Wir wissen wiedermal von nichts. Wir verschließen unsere Sinne, auf der Suche nach Identität. Kaiserin Sissi! Alles Singsang. Alles Bussi. Verherrlichte Sachertorte, du bist wie wir: Nicht ganz in allem, fader Querschnitt, geschmacklicher Durchschnitt. Nur nicht aufregen. Sedieren. Identitätssuche zwischen weltweit gleichgebauten Glasfassaden. Kaiser Franz-Josef. Erster Weltkrieg romantisiert. Der Zweite war doch eh viel schlimmer. Wann darf Eva Braun endlich im Musical singen? Nach dem nächsten Weltkrieg. Der Unterhaltungsindustrie bleibt nur die Vergangenheit. Für die Zukunft braucht's Verstand und Fantasie.

Deutsche Identität, ohne Deutschland zu mögen. Hassliebe. Passender Gefühlsschnitt. Enden verdrehen für den Dialekt. Aber Deutsch sprechna. Und wehe die Anderen können's nicht, das durchg'wunkna Elendna. Patriotisch.
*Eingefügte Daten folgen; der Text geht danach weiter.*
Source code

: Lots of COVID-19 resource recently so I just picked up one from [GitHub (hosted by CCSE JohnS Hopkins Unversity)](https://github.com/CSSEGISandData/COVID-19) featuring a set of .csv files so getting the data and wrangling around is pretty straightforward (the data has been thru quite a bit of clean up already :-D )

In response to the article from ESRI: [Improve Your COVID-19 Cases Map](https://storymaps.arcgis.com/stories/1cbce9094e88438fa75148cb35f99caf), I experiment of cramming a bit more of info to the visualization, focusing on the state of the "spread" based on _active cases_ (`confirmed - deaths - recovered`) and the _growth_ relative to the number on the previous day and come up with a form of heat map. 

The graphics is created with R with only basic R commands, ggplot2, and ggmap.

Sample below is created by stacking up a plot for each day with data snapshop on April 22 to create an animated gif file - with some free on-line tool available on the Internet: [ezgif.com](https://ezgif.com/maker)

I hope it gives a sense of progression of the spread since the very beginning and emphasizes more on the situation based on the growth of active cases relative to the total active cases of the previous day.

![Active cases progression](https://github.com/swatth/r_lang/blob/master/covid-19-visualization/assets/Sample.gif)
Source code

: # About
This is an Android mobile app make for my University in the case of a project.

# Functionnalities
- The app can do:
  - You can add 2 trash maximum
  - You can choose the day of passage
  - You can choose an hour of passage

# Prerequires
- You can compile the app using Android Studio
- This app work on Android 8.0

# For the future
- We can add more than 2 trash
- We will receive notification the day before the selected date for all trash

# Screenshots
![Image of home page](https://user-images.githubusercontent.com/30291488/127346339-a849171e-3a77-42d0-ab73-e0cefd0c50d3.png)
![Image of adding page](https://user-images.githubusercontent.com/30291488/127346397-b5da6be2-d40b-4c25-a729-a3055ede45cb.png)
Auch gegen den Feminismus. Gehört sich so. Nach wie vor: Die jungen Frauen hassen Augenbrauen und andere Haare, hyperventilieren beim Lachen, um nicht zu laut zu werden. Erlernen keine Höflichkeit, denn dafür sind die Männer zuständig, gefälligst. Den Mündigen wird das Sprechen überlassen, den Erwachsenen. Verniedlichung. Verkindlichung. Aussehen genügt. Prinzessinnen überall. Sissis. Keine Chancengleicheit. Akzeptiert. Dafür dürfen sie Plastikkrönchen tragen. Sei kein Spaßverderber, Stefan, ist doch alles nur Spaß! Party! Und jene Astrologin, bekannt im ganzen Land, erklärt anhand der Sterne, dass sie sich ihren Männern unterwerfen sollen. Quasi. Aber nicht ganz so, nicht in Kindersprache. Also akzeptiert. Gefälligst. Seltsames Wort.

Auch im neuen Jahr dann: Geldverdienen mit Sternleinfehldeuten. Geldverdienen mit Spekulation. Die Wiener Börse schlug andere Börsen mittels Kursgipfeln. Land der Berge. Tolles Jahr 2015. Für die Wiener Börse. Die Prinzessinnen verdienen immer noch weniger als ihre Prinzen. Auch im neuen Jahr dann.
Wenn alles barrierefrei sein wird. Laut Gesetz. Still blieben, liegen bleiben. Die Rollstühle werden vorüberrollen. Können eh nicht hinein.

Alte Heimat, ich fahre mit dem Zug und bringe dir was zum Saufna mit!